Source texts of formatted documents:
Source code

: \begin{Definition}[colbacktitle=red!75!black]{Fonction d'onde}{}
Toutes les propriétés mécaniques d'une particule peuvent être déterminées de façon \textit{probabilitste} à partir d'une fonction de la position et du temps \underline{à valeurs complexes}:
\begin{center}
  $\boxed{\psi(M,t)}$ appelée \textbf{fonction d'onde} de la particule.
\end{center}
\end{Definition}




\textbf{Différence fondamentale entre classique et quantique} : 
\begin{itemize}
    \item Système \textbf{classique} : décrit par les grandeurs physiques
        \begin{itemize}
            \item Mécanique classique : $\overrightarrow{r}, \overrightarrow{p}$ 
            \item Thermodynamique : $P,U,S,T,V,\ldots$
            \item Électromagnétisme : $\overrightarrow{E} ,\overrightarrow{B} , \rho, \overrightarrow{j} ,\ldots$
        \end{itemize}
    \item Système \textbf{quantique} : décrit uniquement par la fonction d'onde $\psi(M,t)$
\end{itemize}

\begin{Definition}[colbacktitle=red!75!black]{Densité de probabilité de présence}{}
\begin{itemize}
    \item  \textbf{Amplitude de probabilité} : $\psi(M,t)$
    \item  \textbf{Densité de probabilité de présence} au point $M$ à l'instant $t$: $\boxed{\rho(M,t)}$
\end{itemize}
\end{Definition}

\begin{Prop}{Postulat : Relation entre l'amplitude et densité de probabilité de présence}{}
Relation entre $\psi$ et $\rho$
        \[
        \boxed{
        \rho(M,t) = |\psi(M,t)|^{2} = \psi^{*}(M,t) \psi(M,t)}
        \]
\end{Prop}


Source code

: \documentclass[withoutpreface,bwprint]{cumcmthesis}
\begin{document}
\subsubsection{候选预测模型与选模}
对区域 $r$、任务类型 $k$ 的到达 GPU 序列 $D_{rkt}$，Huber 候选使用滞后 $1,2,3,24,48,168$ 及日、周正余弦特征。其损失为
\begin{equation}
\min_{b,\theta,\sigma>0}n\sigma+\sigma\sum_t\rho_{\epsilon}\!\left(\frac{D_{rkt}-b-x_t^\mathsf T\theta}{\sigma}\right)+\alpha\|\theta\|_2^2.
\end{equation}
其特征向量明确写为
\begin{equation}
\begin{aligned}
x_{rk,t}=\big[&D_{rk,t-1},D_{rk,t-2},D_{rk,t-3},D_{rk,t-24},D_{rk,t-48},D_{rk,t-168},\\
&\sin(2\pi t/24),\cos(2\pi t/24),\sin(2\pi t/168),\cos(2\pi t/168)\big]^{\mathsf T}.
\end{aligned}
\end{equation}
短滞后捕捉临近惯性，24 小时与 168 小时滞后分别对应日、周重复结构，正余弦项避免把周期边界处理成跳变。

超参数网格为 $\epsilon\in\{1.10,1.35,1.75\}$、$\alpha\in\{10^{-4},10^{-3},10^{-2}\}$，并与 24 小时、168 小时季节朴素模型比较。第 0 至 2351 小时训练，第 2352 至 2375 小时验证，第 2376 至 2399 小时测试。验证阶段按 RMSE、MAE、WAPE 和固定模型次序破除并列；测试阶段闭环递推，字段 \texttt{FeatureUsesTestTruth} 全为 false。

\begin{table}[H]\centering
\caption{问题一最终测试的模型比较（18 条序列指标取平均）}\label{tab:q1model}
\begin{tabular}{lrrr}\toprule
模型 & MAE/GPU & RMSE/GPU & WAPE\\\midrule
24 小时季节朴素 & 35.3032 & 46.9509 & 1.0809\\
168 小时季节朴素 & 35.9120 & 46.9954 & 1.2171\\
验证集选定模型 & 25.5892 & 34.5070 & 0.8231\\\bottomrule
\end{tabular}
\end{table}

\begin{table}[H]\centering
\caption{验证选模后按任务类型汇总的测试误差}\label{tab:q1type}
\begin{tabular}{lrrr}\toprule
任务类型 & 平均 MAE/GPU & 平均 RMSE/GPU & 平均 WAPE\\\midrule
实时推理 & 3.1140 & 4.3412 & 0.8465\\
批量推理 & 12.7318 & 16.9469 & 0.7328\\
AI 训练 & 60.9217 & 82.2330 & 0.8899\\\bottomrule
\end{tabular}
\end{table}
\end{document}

WHAT YOU NEED TO DO
State how many lines of the data contain the word "Relation". Nothing besides the number belongs in the reply.

RESPONSE TO THIS EXERCISE
2